In 2026, zero trust architecture is non-negotiable. Here’s how we help our customers get where they need to be.
By Miguel Quinn
Most IT leaders already know they need to move toward zero trust network access. But most don’t know where to start.
Ransomware attacks are omnipresent, remote work has erased the network perimeter for good, and AI is introducing a whole new set of risks. Still, the idea of untangling years of legacy infrastructure and rebuilding access from the ground up can feel nearly as daunting as defending against the threats themselves.
At Sanity, we’ve guided dozens of organizations through this transition. While every company’s journey looks different, we’ve broken the process down into a series of manageable, measurable steps.
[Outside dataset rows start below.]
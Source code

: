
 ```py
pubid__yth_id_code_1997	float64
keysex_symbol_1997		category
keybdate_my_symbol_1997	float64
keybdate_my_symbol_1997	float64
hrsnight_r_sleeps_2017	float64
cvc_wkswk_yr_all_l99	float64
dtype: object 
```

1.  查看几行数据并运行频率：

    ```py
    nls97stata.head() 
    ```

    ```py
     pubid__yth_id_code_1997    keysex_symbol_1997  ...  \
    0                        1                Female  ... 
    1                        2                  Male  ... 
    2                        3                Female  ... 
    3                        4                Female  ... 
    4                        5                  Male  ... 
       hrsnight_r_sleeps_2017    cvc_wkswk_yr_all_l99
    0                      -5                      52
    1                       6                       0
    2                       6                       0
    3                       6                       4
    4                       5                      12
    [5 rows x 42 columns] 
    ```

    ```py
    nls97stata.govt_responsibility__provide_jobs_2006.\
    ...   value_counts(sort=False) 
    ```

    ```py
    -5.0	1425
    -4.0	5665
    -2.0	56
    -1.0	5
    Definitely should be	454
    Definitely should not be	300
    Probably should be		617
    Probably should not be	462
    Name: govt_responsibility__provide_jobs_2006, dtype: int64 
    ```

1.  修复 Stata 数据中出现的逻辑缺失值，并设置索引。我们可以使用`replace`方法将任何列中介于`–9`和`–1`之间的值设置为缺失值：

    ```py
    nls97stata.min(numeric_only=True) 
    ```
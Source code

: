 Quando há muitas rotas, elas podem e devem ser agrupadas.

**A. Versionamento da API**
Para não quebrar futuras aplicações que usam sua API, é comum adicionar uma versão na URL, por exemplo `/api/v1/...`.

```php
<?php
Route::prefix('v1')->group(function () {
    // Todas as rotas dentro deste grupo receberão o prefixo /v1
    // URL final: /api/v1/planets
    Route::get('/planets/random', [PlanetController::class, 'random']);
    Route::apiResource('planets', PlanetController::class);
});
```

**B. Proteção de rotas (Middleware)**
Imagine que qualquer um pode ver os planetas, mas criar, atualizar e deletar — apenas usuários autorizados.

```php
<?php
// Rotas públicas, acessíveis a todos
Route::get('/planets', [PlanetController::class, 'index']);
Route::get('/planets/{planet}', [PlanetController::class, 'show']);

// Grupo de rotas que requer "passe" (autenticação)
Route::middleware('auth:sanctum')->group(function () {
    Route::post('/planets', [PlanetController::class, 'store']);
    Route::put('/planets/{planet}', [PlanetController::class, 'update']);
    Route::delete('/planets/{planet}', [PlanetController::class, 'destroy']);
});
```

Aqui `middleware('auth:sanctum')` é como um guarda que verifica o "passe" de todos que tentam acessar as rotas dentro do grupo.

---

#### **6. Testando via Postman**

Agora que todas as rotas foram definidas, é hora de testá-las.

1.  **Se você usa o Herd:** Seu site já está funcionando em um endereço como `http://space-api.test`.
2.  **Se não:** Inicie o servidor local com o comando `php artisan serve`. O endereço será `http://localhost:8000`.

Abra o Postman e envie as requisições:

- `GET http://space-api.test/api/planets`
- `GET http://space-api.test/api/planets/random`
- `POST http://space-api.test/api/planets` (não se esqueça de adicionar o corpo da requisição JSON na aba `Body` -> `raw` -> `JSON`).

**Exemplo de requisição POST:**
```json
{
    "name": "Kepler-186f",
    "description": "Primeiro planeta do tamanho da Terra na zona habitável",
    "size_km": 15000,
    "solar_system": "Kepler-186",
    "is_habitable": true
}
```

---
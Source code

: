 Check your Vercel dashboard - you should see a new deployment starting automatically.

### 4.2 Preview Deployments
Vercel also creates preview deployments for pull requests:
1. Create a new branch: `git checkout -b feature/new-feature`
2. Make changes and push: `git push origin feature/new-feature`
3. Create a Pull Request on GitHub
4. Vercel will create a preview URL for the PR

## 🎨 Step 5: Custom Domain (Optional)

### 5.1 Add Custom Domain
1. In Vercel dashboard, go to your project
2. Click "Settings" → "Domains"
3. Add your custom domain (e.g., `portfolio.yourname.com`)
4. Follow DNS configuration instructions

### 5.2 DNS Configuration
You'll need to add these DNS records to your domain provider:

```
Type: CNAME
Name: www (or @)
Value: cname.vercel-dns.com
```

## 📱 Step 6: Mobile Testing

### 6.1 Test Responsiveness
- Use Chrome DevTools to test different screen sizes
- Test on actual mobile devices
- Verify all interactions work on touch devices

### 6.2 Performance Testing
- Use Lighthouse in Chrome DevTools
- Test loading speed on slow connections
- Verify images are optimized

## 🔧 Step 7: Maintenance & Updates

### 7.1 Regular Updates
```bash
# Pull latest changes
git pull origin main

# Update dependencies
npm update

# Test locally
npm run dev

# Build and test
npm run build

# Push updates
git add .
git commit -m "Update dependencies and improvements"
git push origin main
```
Step 1: Assess the Environment—You can’t secure what you don’t understand. Within many organizations, network documentation is outdated, with ad hoc changes never even recorded. That’s why we start by auditing physical infrastructure, remote sites, and the flow of data between different systems. Often, we’ll see glaring weaknesses, such as SSL VPNs, which can grant attackers broad access across the network if they are compromised. Our initial assessment helps us understand an organization’s unique needs, and it lays a foundation for all of our subsequent recommendations.
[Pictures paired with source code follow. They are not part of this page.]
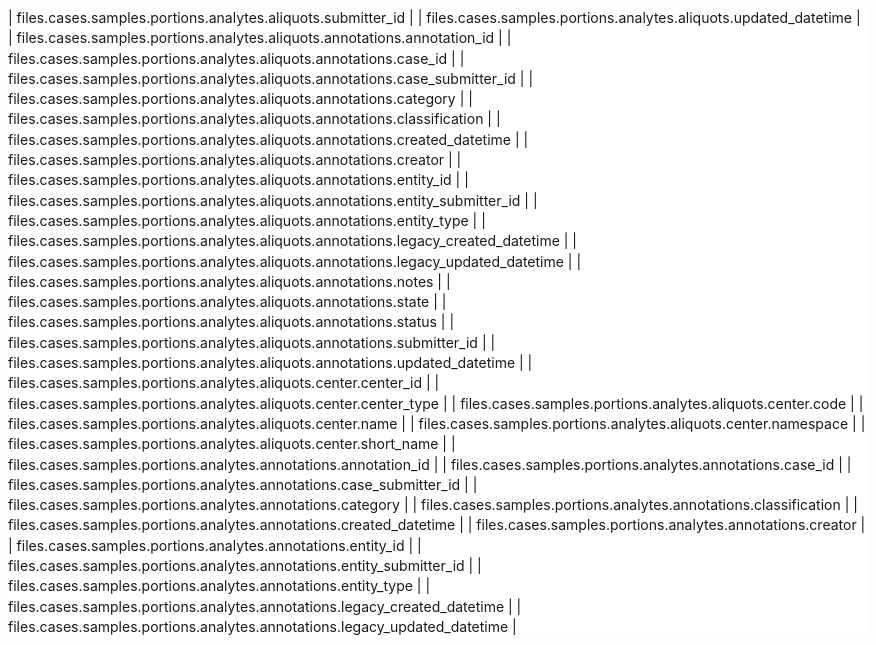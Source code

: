 | files.cases.samples.portions.analytes.aliquots.submitter_id                        |
| files.cases.samples.portions.analytes.aliquots.updated_datetime                    |
| files.cases.samples.portions.analytes.aliquots.annotations.annotation_id           |
| files.cases.samples.portions.analytes.aliquots.annotations.case_id                 |
| files.cases.samples.portions.analytes.aliquots.annotations.case_submitter_id       |
| files.cases.samples.portions.analytes.aliquots.annotations.category                |
| files.cases.samples.portions.analytes.aliquots.annotations.classification          |
| files.cases.samples.portions.analytes.aliquots.annotations.created_datetime        |
| files.cases.samples.portions.analytes.aliquots.annotations.creator                 |
| files.cases.samples.portions.analytes.aliquots.annotations.entity_id               |
| files.cases.samples.portions.analytes.aliquots.annotations.entity_submitter_id     |
| files.cases.samples.portions.analytes.aliquots.annotations.entity_type             |
| files.cases.samples.portions.analytes.aliquots.annotations.legacy_created_datetime |
| files.cases.samples.portions.analytes.aliquots.annotations.legacy_updated_datetime |
| files.cases.samples.portions.analytes.aliquots.annotations.notes                   |
| files.cases.samples.portions.analytes.aliquots.annotations.state                   |
| files.cases.samples.portions.analytes.aliquots.annotations.status                  |
| files.cases.samples.portions.analytes.aliquots.annotations.submitter_id            |
| files.cases.samples.portions.analytes.aliquots.annotations.updated_datetime        |
| files.cases.samples.portions.analytes.aliquots.center.center_id                    |
| files.cases.samples.portions.analytes.aliquots.center.center_type                  |
| files.cases.samples.portions.analytes.aliquots.center.code                         |
| files.cases.samples.portions.analytes.aliquots.center.name                         |
| files.cases.samples.portions.analytes.aliquots.center.namespace                    |
| files.cases.samples.portions.analytes.aliquots.center.short_name                   |
| files.cases.samples.portions.analytes.annotations.annotation_id                    |
| files.cases.samples.portions.analytes.annotations.case_id                          |
| files.cases.samples.portions.analytes.annotations.case_submitter_id                |
| files.cases.samples.portions.analytes.annotations.category                         |
| files.cases.samples.portions.analytes.annotations.classification                   |
| files.cases.samples.portions.analytes.annotations.created_datetime                 |
| files.cases.samples.portions.analytes.annotations.creator                          |
| files.cases.samples.portions.analytes.annotations.entity_id                        |
| files.cases.samples.portions.analytes.annotations.entity_submitter_id              |
| files.cases.samples.portions.analytes.annotations.entity_type                      |
| files.cases.samples.portions.analytes.annotations.legacy_created_datetime          |
| files.cases.samples.portions.analytes.annotations.legacy_updated_datetime          |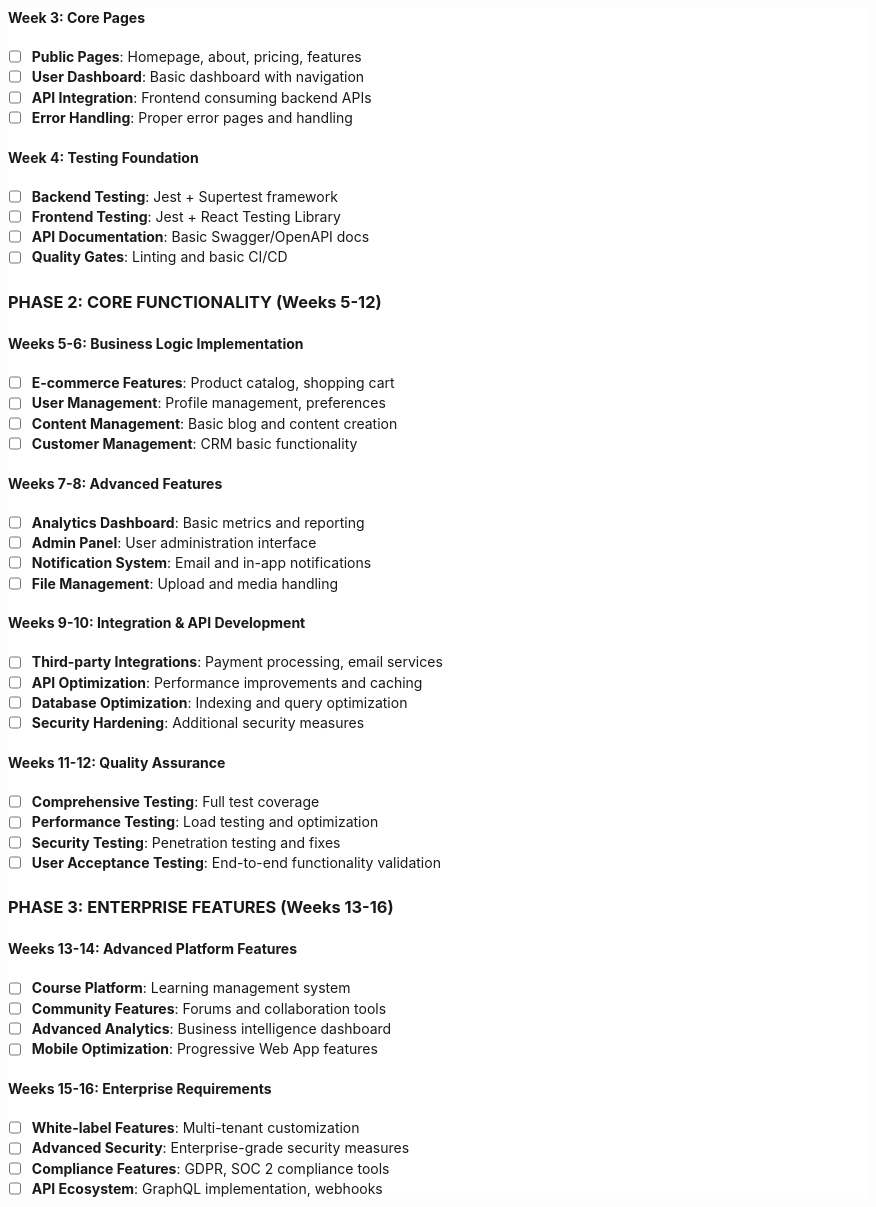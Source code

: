 #### **Week 3: Core Pages**
- [ ] **Public Pages**: Homepage, about, pricing, features
- [ ] **User Dashboard**: Basic dashboard with navigation
- [ ] **API Integration**: Frontend consuming backend APIs
- [ ] **Error Handling**: Proper error pages and handling

#### **Week 4: Testing Foundation**
- [ ] **Backend Testing**: Jest + Supertest framework
- [ ] **Frontend Testing**: Jest + React Testing Library
- [ ] **API Documentation**: Basic Swagger/OpenAPI docs
- [ ] **Quality Gates**: Linting and basic CI/CD

### **PHASE 2: CORE FUNCTIONALITY (Weeks 5-12)**

#### **Weeks 5-6: Business Logic Implementation**
- [ ] **E-commerce Features**: Product catalog, shopping cart
- [ ] **User Management**: Profile management, preferences
- [ ] **Content Management**: Basic blog and content creation
- [ ] **Customer Management**: CRM basic functionality

#### **Weeks 7-8: Advanced Features**
- [ ] **Analytics Dashboard**: Basic metrics and reporting
- [ ] **Admin Panel**: User administration interface
- [ ] **Notification System**: Email and in-app notifications
- [ ] **File Management**: Upload and media handling

#### **Weeks 9-10: Integration & API Development**
- [ ] **Third-party Integrations**: Payment processing, email services
- [ ] **API Optimization**: Performance improvements and caching
- [ ] **Database Optimization**: Indexing and query optimization
- [ ] **Security Hardening**: Additional security measures

#### **Weeks 11-12: Quality Assurance**
- [ ] **Comprehensive Testing**: Full test coverage
- [ ] **Performance Testing**: Load testing and optimization
- [ ] **Security Testing**: Penetration testing and fixes
- [ ] **User Acceptance Testing**: End-to-end functionality validation

### **PHASE 3: ENTERPRISE FEATURES (Weeks 13-16)**

#### **Weeks 13-14: Advanced Platform Features**
- [ ] **Course Platform**: Learning management system
- [ ] **Community Features**: Forums and collaboration tools
- [ ] **Advanced Analytics**: Business intelligence dashboard
- [ ] **Mobile Optimization**: Progressive Web App features

#### **Weeks 15-16: Enterprise Requirements**
- [ ] **White-label Features**: Multi-tenant customization
- [ ] **Advanced Security**: Enterprise-grade security measures
- [ ] **Compliance Features**: GDPR, SOC 2 compliance tools
- [ ] **API Ecosystem**: GraphQL implementation, webhooks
Step 2: Inventory Users and Devices—The unofficial mantra of zero trust is “never trust, always verify,” meaning that no user or device is trusted inherently. Instead, users and devices require strict identity verification, least-privilege access, and continuous monitoring. It’s critical, then, for IT and cybersecurity leaders to know exactly which devices and users are on the network. This step almost always uncovers shadow IT, such as Raspberry Pis that an employee covertly connected to the network to make their own job easier. We also frequently discover “ghost” users: employees who left the company years ago, but who still have active credentials.
Step 3: Map Workflows—This is one of the most important—and most challenging—parts of planning out a zero trust strategy. We need to know how different teams work together, how and why they share data and documents, and what access is needed to power business-critical applications. The easiest way to secure resources, of course, is to make them inaccessible to everyone, but that’s obviously not practical. Organizations need to make data and systems available to users who need them—but, ideally, not to anyone else. By carefully mapping workflows, we can help IT and business leaders determine who needs access to which resources.
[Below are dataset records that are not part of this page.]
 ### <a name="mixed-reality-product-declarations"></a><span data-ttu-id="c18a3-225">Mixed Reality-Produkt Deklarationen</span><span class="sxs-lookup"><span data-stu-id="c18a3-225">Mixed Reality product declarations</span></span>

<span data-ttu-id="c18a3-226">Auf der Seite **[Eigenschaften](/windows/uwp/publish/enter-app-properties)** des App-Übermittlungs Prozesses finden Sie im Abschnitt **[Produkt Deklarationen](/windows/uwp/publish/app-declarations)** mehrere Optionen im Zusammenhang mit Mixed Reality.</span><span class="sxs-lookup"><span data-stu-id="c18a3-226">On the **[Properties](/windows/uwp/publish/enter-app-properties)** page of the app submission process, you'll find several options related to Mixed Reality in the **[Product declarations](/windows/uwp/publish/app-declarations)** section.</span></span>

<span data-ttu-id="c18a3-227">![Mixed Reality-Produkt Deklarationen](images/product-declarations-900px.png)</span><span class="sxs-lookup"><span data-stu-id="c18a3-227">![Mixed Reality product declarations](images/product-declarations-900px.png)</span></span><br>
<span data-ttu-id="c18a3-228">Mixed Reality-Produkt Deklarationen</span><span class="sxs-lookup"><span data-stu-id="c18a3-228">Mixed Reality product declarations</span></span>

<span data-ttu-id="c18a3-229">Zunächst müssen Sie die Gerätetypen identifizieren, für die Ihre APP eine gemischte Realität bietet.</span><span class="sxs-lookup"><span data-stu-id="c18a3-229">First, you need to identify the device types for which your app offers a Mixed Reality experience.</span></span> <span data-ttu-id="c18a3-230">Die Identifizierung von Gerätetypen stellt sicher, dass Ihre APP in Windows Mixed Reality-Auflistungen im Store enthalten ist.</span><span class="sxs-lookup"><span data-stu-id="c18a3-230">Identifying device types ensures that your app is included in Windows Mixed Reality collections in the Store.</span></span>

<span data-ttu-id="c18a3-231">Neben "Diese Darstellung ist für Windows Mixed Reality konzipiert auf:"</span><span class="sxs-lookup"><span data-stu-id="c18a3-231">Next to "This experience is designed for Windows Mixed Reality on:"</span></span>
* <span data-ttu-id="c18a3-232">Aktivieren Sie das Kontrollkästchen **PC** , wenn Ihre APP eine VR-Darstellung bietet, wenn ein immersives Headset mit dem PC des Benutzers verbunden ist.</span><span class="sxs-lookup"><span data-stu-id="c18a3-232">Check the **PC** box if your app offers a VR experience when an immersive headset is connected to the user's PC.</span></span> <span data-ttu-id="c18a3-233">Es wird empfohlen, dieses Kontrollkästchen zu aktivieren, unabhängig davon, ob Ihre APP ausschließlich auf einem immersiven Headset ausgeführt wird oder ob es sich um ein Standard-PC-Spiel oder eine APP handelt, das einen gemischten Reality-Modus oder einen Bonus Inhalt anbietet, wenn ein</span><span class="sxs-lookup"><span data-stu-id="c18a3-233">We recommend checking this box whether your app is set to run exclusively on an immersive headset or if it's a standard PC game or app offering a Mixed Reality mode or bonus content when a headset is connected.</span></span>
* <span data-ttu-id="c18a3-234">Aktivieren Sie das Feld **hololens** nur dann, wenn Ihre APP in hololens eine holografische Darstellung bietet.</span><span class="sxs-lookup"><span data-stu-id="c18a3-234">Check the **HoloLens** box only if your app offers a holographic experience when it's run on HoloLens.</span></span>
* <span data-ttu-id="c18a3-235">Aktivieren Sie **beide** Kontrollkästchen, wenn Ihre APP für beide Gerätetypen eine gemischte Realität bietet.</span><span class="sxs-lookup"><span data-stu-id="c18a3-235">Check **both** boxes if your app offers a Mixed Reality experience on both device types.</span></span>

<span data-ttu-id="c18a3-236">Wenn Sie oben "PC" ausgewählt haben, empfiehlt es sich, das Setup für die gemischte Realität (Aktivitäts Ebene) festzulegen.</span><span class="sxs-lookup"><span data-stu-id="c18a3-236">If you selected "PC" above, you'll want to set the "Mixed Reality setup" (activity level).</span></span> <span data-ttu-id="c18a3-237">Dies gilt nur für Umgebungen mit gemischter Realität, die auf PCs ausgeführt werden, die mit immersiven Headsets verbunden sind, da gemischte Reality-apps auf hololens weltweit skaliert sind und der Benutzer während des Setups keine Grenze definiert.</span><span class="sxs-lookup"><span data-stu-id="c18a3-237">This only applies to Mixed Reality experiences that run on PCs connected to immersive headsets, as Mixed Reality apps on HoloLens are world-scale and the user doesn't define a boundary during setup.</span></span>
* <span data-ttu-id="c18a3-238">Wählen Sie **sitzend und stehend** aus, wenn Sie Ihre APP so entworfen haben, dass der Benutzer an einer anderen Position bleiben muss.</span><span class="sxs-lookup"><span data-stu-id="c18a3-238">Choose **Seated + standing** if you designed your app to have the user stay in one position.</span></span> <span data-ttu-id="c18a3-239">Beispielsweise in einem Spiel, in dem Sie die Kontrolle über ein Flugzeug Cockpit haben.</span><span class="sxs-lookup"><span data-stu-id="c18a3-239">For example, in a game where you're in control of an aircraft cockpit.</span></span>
Step 4: Choose a ZTNA Model—A zero trust model can be agent-based, service-based, or a hybrid of both. In an agent-based model, a software client is installed on all managed endpoints, creating an authenticated, encrypted tunnel to a ZTNA broker. A service-based (or “agentless”) model is powered primarily by a cloud service or gateway that brokers access to apps without the use of endpoint software. A hybrid model combines these approaches—for instance, by requiring agents on corporate laptops while using cloud-based access for partners and personal devices. This decision will depend on how your workforce operates, where your applications live, and how much of your infrastructure is on-premises versus in the cloud.
Step 5: Select a Solution—When you follow the earlier steps, solution selection becomes the easy part. Instead of shopping based on brand recognition or slick sales pitches, you’re matching tools to your own environment and needs. Many deployments involve more than one vendor, because no single platform does everything equally well. The right solution depends on where your infrastructure lives, how your users work, and where sensitive data must be protected. Rather than pushing a particular product, we provide our customers with vendor-agnostic recommendations based on their unique situation. It’s the difference between buying a product off the shelf vs. designing a custom set of tools that match your business goals.
Your road to zero trust doesn’t end with solution selection. Next comes the drafting of policies, the implementation and testing of new controls, and the continuous monitoring and maintenance of the environment as the organization and threat landscape change. The journey is never-ending, and many organizations need a partner to help them navigate it. In fact, the choice of a partner will often end up being the most important decision in this entire process. Anyone can sell a solution billed as zero trust. But only a partner that takes the time to understand your environment will be able to design and implement a strategy that holds up over time in the real world.